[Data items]

%%

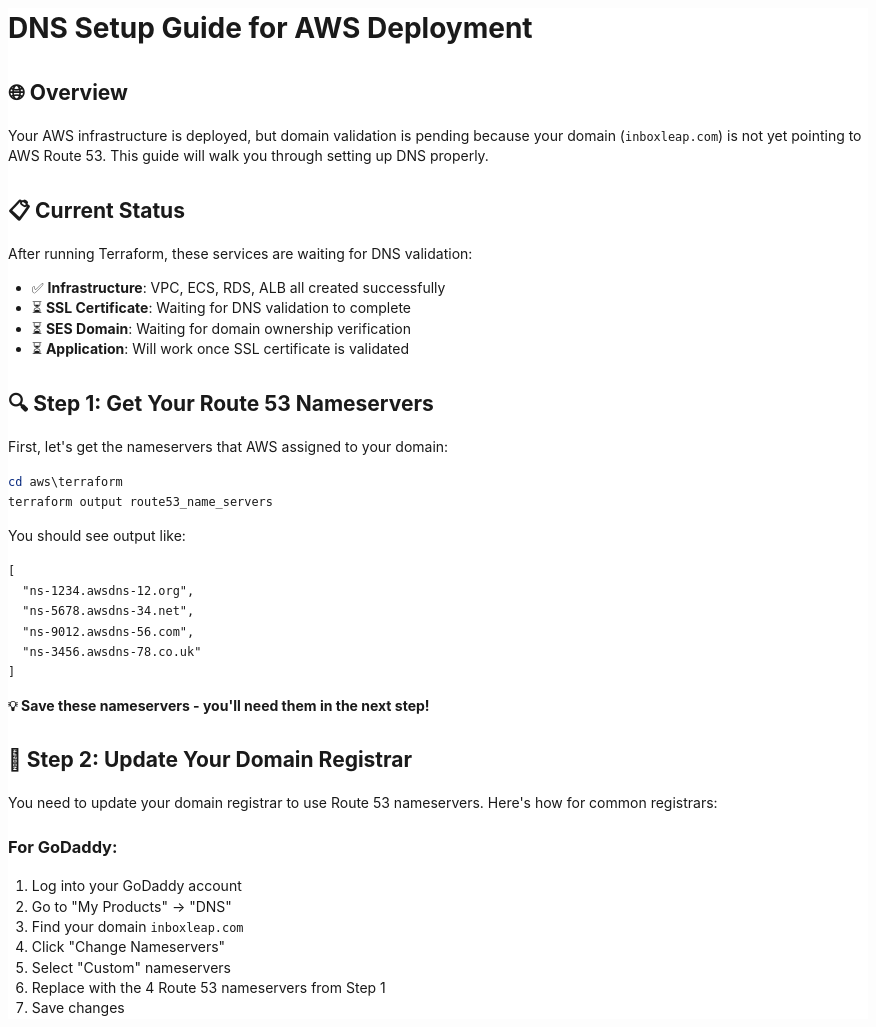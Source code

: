 # DNS Setup Guide for AWS Deployment

## 🌐 Overview

Your AWS infrastructure is deployed, but domain validation is pending because your domain (`inboxleap.com`) is not yet pointing to AWS Route 53. This guide will walk you through setting up DNS properly.

## 📋 Current Status

After running Terraform, these services are waiting for DNS validation:
- ✅ **Infrastructure**: VPC, ECS, RDS, ALB all created successfully
- ⏳ **SSL Certificate**: Waiting for DNS validation to complete
- ⏳ **SES Domain**: Waiting for domain ownership verification
- ⏳ **Application**: Will work once SSL certificate is validated

## 🔍 Step 1: Get Your Route 53 Nameservers

First, let's get the nameservers that AWS assigned to your domain:

```powershell
cd aws\terraform
terraform output route53_name_servers
```

You should see output like:
```
[
  "ns-1234.awsdns-12.org",
  "ns-5678.awsdns-34.net", 
  "ns-9012.awsdns-56.com",
  "ns-3456.awsdns-78.co.uk"
]
```

**💡 Save these nameservers - you'll need them in the next step!**

## 🔧 Step 2: Update Your Domain Registrar

You need to update your domain registrar to use Route 53 nameservers. Here's how for common registrars:

### For GoDaddy:
1. Log into your GoDaddy account
2. Go to "My Products" → "DNS"
3. Find your domain `inboxleap.com`
4. Click "Change Nameservers"
5. Select "Custom" nameservers
6. Replace with the 4 Route 53 nameservers from Step 1
7. Save changes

%%

Try it
Only the lines from the start of the records above through the line containing "- ⏳ **Application**: Will" should be returned, exactly and with both ends, please; the pictures stay out.

Solution for this task
Source code

: # DNS Setup Guide for AWS Deployment

## 🌐 Overview

Your AWS infrastructure is deployed, but domain validation is pending because your domain (`inboxleap.com`) is not yet pointing to AWS Route 53. This guide will walk you through setting up DNS properly.

## 📋 Current Status

After running Terraform, these services are waiting for DNS validation:
- ✅ **Infrastructure**: VPC, ECS, RDS, ALB all created successfully
- ⏳ **SSL Certificate**: Waiting for DNS validation to complete
- ⏳ **SES Domain**: Waiting for domain ownership verification
- ⏳ **Application**: Will work once SSL certificate is validated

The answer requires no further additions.